Lord Frost‘s fans think of him as the hard-nosed negotiator who took the fight to Brussels over Brexit and emerged victorious, ish.
Now, “Frosty the no man” has his sights set on an even more daunting task – a date at the ballot box with the British public.
Lord Frost, who is due to deliver a speech this week at the National Conservatism Conference, announced on Sunday that he would be resigning from his peerage to stand for the Conservative Party at the next election.
The former Brexit minister under Boris Johnson confirmed that party officials had accepted his bid to join the party’s list of candidates.
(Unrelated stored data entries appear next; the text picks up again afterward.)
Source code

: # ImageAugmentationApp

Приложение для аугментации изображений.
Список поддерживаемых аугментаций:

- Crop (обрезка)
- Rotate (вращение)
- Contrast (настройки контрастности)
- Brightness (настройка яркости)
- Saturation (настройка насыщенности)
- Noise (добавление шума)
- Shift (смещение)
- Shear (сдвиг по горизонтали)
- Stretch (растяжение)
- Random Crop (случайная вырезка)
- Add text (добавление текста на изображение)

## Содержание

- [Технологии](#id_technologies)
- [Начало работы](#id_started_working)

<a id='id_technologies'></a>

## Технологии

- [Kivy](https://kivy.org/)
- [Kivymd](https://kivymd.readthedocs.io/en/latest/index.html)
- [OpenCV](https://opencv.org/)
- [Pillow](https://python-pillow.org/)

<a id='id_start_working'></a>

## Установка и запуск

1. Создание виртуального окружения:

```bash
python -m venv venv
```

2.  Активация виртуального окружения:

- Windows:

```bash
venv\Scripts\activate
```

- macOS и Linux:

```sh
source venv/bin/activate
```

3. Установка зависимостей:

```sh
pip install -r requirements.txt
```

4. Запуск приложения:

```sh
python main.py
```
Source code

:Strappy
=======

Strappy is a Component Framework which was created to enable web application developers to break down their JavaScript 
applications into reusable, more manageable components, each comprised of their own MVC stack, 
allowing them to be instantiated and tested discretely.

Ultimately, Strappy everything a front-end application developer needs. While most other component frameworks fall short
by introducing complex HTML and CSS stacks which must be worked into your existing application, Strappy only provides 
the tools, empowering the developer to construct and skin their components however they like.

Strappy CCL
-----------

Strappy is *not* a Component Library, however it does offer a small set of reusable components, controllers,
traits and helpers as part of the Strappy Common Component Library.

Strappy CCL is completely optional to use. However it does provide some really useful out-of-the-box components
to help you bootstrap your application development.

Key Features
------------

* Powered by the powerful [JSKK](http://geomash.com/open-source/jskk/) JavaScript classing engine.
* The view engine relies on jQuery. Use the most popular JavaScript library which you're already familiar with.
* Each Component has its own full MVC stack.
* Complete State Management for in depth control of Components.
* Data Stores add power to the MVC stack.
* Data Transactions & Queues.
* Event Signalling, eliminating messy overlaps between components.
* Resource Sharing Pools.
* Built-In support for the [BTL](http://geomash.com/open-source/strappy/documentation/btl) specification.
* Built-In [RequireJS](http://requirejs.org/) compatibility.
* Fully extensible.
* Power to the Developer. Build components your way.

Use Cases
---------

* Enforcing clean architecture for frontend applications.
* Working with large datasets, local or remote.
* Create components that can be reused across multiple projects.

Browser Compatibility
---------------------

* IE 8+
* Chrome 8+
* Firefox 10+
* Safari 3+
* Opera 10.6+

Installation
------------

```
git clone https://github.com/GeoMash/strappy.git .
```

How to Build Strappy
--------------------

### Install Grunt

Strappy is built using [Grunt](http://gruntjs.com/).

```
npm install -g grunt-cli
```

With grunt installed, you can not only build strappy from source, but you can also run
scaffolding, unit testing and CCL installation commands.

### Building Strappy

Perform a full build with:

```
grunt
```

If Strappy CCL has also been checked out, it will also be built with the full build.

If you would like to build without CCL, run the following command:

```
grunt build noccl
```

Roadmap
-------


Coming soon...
He said in a statement: “I am grateful to the party authorities for accepting my application as a potential Conservative candidate for the House of Commons, the centre of our national political life. I have not yet applied for any seat and am considering my next steps.
“Meanwhile I look forward to campaigning for the party and for Conservative principles in the months to come,” he added.
However, this raises questions about the ease with which Lord Frost could revoke his life peerage.
Prior to 2014, the Peerage Act of 1963 only allowed hereditary peers to renounce their titles. Tony Benn was the first MP to renounce his peerage on the very day the Act was passed, defiantly claiming: “I am the first man in history who, by Act of Parliament, is prevented from receiving a hereditary peerage. I am statutorily immunised.”
Within the year, Lord Home and Lord Hailsham had also renounced their peerages in their attempts to replace the outgoing Harold Macmillan as PM.
This was until the House of Lords Reform Act 2014, which allowed life peers to also resign or retire from the Lords. It has been used 165 times, though never in order to move to the Commons. Lord Frost would be the first.
Should Lord Frost’s resignation from the Lords go smoothly, there is speculation that he is likely to stand in a Tory safe seat. Conveniently, Pauline Latham, MP for Mid Derbyshire, is standing down at the next election with a 15,000 vote majority and, given that Lord Frost is a Derby lad himself, this could represent something of a homecoming.